I would not let me in
Sound work. That last line is perfect.
Thank you, Rebecca
a list + free use of AND = YES!
Pen
And is a much underrated word
and I get sick every time I delete an AND and I think I will stop doing it and I left more than I usually would in Darklings and starting sentences with AND makes perfect sense because there is always something else before that particular something.
If you’re going by rhythm alone then everything should start with an and. It makes things flow so beautifully
I use quite a lot of ands too and I know it works in terms of rhythm and when you are writing prose it changes something and almost brings in poetry where poetry shouldn’t really be and I like that sense of cheating and I know I can do what I want anyway and I know all this and yet still there is a but. But I am not sure what the but is.
I like the last line too! And the contrast between the porno and the suits.
And I love that people are using more ands in their comments
That was a beautiful and dreamy and gorgeous read.
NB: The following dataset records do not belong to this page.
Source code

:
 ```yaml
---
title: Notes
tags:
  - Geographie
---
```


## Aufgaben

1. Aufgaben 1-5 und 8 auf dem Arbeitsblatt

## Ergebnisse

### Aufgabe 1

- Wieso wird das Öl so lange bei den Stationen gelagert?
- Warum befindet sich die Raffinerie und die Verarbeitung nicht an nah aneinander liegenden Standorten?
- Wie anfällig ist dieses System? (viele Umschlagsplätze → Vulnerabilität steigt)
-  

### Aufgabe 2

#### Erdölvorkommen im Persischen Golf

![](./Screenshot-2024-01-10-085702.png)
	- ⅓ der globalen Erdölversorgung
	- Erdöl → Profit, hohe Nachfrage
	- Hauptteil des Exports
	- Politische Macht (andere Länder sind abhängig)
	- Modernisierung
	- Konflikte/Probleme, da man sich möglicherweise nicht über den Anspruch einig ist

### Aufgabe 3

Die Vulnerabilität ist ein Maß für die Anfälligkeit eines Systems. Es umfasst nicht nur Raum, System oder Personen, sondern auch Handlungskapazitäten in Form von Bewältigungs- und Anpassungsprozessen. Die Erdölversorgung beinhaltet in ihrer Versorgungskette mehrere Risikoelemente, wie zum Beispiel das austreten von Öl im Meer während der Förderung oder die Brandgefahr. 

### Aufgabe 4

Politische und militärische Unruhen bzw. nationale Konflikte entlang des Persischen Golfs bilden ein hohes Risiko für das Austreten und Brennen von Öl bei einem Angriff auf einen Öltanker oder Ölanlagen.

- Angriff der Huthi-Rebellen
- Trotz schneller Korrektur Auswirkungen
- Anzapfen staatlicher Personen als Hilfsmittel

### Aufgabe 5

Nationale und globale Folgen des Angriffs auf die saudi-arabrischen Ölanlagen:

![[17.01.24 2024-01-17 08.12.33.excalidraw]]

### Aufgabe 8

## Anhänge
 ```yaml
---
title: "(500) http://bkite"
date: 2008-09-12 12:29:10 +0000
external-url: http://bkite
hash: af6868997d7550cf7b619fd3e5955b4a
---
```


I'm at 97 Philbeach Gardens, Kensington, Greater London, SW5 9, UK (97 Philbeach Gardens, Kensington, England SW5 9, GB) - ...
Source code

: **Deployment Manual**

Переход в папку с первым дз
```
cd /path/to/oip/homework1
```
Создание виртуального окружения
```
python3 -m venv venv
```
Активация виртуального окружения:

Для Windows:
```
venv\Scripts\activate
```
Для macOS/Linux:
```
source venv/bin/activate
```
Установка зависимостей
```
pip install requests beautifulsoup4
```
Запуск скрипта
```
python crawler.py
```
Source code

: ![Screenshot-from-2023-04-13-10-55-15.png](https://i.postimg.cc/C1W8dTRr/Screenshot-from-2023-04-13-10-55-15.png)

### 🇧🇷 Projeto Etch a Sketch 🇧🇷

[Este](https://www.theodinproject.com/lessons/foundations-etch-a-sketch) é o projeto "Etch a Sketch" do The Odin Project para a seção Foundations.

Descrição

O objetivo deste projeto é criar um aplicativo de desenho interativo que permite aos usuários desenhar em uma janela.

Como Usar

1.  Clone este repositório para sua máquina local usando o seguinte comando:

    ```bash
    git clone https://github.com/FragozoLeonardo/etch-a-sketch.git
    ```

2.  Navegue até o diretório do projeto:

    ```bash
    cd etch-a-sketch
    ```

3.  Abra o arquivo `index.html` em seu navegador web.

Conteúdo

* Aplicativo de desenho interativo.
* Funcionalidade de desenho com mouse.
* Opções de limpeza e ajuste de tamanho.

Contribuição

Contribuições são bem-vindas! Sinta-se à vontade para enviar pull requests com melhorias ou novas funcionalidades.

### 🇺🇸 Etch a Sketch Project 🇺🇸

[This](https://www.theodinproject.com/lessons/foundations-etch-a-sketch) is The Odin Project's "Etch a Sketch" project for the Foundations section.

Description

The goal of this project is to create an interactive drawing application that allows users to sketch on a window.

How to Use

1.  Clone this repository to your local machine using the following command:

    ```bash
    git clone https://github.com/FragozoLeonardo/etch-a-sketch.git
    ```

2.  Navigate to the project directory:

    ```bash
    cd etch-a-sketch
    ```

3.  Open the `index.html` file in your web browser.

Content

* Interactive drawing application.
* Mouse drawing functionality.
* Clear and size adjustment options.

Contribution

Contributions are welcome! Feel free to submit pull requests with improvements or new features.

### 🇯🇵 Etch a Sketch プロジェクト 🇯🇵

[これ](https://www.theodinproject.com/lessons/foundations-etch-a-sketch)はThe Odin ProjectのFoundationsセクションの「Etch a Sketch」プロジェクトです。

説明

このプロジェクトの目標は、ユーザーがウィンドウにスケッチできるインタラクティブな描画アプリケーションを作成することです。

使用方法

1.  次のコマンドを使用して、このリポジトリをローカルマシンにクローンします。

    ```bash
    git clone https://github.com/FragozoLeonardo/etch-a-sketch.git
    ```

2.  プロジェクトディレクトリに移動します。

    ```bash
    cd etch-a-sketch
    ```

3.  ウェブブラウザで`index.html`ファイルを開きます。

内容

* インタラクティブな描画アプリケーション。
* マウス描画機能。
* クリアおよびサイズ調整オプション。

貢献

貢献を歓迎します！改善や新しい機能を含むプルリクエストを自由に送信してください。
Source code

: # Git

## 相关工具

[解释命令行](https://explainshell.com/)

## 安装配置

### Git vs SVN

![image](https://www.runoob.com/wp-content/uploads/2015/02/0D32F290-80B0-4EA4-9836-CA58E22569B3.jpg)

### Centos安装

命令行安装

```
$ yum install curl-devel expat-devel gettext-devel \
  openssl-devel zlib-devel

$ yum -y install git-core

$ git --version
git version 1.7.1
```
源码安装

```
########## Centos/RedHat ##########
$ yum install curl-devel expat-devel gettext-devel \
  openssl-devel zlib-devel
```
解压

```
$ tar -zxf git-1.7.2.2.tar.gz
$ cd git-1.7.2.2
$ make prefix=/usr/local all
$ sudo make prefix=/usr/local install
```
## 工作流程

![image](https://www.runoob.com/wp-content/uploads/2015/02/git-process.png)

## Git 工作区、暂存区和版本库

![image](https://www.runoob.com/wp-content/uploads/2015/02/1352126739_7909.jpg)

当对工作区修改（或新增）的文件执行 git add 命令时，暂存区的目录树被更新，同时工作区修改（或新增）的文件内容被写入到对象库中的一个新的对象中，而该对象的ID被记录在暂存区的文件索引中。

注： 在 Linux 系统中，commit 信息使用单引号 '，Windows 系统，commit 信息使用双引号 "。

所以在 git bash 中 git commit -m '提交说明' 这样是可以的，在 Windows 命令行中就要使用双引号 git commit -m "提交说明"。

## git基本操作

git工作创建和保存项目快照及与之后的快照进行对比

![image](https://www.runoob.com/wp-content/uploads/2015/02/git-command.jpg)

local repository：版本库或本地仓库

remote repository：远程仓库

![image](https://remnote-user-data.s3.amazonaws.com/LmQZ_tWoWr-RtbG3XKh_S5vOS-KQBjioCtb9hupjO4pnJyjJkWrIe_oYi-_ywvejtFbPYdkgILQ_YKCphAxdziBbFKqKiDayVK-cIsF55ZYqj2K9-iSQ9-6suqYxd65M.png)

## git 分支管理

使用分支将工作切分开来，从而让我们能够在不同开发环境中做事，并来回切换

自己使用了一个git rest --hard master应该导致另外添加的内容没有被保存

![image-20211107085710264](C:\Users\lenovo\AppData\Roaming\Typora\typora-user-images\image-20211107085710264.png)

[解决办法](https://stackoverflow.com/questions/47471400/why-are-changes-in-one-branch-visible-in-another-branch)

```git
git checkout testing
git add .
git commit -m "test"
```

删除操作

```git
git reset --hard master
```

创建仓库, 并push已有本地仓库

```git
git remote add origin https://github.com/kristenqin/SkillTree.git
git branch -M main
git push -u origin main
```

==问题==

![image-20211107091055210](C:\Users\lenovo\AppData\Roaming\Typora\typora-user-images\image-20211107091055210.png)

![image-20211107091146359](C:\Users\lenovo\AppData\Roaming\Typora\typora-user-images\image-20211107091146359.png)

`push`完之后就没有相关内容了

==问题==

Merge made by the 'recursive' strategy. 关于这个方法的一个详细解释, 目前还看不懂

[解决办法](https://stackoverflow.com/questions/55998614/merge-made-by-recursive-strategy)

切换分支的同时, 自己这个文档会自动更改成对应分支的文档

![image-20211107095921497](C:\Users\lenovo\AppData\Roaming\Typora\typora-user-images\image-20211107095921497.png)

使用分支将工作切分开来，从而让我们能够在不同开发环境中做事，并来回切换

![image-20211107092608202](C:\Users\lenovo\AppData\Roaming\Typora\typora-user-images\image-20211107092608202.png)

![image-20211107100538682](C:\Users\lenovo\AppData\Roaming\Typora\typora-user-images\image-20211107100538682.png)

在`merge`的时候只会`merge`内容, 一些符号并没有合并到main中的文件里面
Thank you, Dan.
‘And’ is a brilliant word when used with quality, as it means more quality, like this. There’d be someone on autho telling you to avoid repetition.
Really like it Dan. Good luck with the readings!
Thanks, both 🙂
Yes, Simon, I can imagine the comments now…
Beautiful. My favorite line: “And jacked-up housemaids howl Baudelaire at their whores”
thanks, i realised I wasn’t 100% sure of my terminology – are they called housemaids sometimes, or just maids?
you know what I meant by housemaids, though?